§ **ABOUT THIS EXERCISE**: Could each record be written out again exactly as it stands?

┌─ EXERCISE DATA

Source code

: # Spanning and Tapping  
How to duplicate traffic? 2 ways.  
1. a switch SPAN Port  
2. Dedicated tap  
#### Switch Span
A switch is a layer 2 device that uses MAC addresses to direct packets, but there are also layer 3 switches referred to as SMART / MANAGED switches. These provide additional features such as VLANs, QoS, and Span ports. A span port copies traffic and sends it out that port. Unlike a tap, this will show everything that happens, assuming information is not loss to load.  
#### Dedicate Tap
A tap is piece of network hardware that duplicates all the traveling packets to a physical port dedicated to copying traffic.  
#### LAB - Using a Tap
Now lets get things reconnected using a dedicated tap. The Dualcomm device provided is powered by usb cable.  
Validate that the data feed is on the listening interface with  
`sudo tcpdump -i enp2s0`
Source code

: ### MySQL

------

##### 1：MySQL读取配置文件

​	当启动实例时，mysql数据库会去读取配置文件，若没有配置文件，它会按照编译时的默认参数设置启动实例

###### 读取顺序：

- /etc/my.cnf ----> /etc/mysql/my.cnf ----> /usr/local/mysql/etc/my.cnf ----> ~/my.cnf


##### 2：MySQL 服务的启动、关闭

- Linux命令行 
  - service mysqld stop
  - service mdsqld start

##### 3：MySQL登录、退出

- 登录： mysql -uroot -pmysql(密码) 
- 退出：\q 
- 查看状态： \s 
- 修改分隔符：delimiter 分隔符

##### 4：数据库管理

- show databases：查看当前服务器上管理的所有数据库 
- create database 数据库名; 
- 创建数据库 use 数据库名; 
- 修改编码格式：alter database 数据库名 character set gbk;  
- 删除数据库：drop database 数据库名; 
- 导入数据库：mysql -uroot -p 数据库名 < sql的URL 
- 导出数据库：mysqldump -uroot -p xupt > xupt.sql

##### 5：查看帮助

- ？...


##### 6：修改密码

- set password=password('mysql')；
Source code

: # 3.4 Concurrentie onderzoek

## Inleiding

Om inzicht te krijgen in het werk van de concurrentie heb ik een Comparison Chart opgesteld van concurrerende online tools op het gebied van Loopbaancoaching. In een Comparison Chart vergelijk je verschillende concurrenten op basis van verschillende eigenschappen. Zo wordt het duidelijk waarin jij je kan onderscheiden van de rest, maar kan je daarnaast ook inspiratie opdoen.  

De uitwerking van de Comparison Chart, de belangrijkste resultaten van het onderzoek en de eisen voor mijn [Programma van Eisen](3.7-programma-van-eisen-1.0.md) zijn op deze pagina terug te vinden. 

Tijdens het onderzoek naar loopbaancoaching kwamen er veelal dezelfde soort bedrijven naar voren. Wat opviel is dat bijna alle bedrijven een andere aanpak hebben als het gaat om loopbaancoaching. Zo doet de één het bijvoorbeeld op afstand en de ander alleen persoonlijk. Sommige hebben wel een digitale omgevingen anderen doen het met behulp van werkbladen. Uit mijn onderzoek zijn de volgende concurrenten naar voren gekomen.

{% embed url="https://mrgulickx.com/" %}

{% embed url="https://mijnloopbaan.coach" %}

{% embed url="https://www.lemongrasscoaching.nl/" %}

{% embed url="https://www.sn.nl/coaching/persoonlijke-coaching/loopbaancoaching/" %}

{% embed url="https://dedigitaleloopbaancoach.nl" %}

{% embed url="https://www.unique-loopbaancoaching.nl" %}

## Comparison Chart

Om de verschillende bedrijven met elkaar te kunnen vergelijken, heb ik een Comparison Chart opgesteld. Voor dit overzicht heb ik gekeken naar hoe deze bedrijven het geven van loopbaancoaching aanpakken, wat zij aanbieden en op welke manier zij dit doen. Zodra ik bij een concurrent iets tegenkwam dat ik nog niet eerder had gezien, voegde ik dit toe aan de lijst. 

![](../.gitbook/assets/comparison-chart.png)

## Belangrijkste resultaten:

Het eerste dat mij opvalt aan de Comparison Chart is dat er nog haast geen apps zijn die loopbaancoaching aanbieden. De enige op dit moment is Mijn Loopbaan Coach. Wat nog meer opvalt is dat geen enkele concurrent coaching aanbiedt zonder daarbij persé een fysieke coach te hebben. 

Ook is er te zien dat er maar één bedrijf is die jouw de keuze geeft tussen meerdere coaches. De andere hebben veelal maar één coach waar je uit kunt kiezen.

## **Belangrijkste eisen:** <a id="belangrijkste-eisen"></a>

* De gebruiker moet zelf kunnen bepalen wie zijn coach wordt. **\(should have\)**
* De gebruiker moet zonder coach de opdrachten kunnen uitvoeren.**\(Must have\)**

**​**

└─

§ **COMPLETED TASK**:
Source code

: # Spanning and Tapping  
How to duplicate traffic? 2 ways.  
1. a switch SPAN Port  
2. Dedicated tap  
#### Switch Span
A switch is a layer 2 device that uses MAC addresses to direct packets, but there are also layer 3 switches referred to as SMART / MANAGED switches. These provide additional features such as VLANs, QoS, and Span ports. A span port copies traffic and sends it out that port. Unlike a tap, this will show everything that happens, assuming information is not loss to load.  
#### Dedicate Tap
A tap is piece of network hardware that duplicates all the traveling packets to a physical port dedicated to copying traffic.  
#### LAB - Using a Tap
Now lets get things reconnected using a dedicated tap. The Dualcomm device provided is powered by usb cable.  
Validate that the data feed is on the listening interface with  
`sudo tcpdump -i enp2s0`
Source code

: ### MySQL

------

##### 1：MySQL读取配置文件

​	当启动实例时，mysql数据库会去读取配置文件，若没有配置文件，它会按照编译时的默认参数设置启动实例

###### 读取顺序：

- /etc/my.cnf ----> /etc/mysql/my.cnf ----> /usr/local/mysql/etc/my.cnf ----> ~/my.cnf


##### 2：MySQL 服务的启动、关闭

- Linux命令行 
  - service mysqld stop
  - service mdsqld start

##### 3：MySQL登录、退出

- 登录： mysql -uroot -pmysql(密码) 
- 退出：\q 
- 查看状态： \s 
- 修改分隔符：delimiter 分隔符

##### 4：数据库管理

- show databases：查看当前服务器上管理的所有数据库 
- create database 数据库名; 
- 创建数据库 use 数据库名; 
- 修改编码格式：alter database 数据库名 character set gbk;  
- 删除数据库：drop database 数据库名; 
- 导入数据库：mysql -uroot -p 数据库名 < sql的URL 
- 导出数据库：mysqldump -uroot -p xupt > xupt.sql

##### 5：查看帮助

- ？...


##### 6：修改密码

- set password=password('mysql')；
Source code

: # 3.4 Concurrentie onderzoek

## Inleiding

Om inzicht te krijgen in het werk van de concurrentie heb ik een Comparison Chart opgesteld van concurrerende online tools op het gebied van Loopbaancoaching. In een Comparison Chart vergelijk je verschillende concurrenten op basis van verschillende eigenschappen. Zo wordt het duidelijk waarin jij je kan onderscheiden van de rest, maar kan je daarnaast ook inspiratie opdoen.  

De uitwerking van de Comparison Chart, de belangrijkste resultaten van het onderzoek en de eisen voor mijn [Programma van Eisen](3.7-programma-van-eisen-1.0.md) zijn op deze pagina terug te vinden. 

Tijdens het onderzoek naar loopbaancoaching kwamen er veelal dezelfde soort bedrijven naar voren. Wat opviel is dat bijna alle bedrijven een andere aanpak hebben als het gaat om loopbaancoaching. Zo doet de één het bijvoorbeeld op afstand en de ander alleen persoonlijk. Sommige hebben wel een digitale omgevingen anderen doen het met behulp van werkbladen. Uit mijn onderzoek zijn de volgende concurrenten naar voren gekomen.

{% embed url="https://mrgulickx.com/" %}

{% embed url="https://mijnloopbaan.coach" %}

{% embed url="https://www.lemongrasscoaching.nl/" %}

{% embed url="https://www.sn.nl/coaching/persoonlijke-coaching/loopbaancoaching/" %}

{% embed url="https://dedigitaleloopbaancoach.nl" %}

{% embed url="https://www.unique-loopbaancoaching.nl" %}

## Comparison Chart

Om de verschillende bedrijven met elkaar te kunnen vergelijken, heb ik een Comparison Chart opgesteld. Voor dit overzicht heb ik gekeken naar hoe deze bedrijven het geven van loopbaancoaching aanpakken, wat zij aanbieden en op welke manier zij dit doen. Zodra ik bij een concurrent iets tegenkwam dat ik nog niet eerder had gezien, voegde ik dit toe aan de lijst. 

![](../.gitbook/assets/comparison-chart.png)

## Belangrijkste resultaten:

Het eerste dat mij opvalt aan de Comparison Chart is dat er nog haast geen apps zijn die loopbaancoaching aanbieden. De enige op dit moment is Mijn Loopbaan Coach. Wat nog meer opvalt is dat geen enkele concurrent coaching aanbiedt zonder daarbij persé een fysieke coach te hebben. 

Ook is er te zien dat er maar één bedrijf is die jouw de keuze geeft tussen meerdere coaches. De andere hebben veelal maar één coach waar je uit kunt kiezen.

## **Belangrijkste eisen:** <a id="belangrijkste-eisen"></a>

* De gebruiker moet zelf kunnen bepalen wie zijn coach wordt. **\(should have\)**
* De gebruiker moet zonder coach de opdrachten kunnen uitvoeren.**\(Must have\)**

**​**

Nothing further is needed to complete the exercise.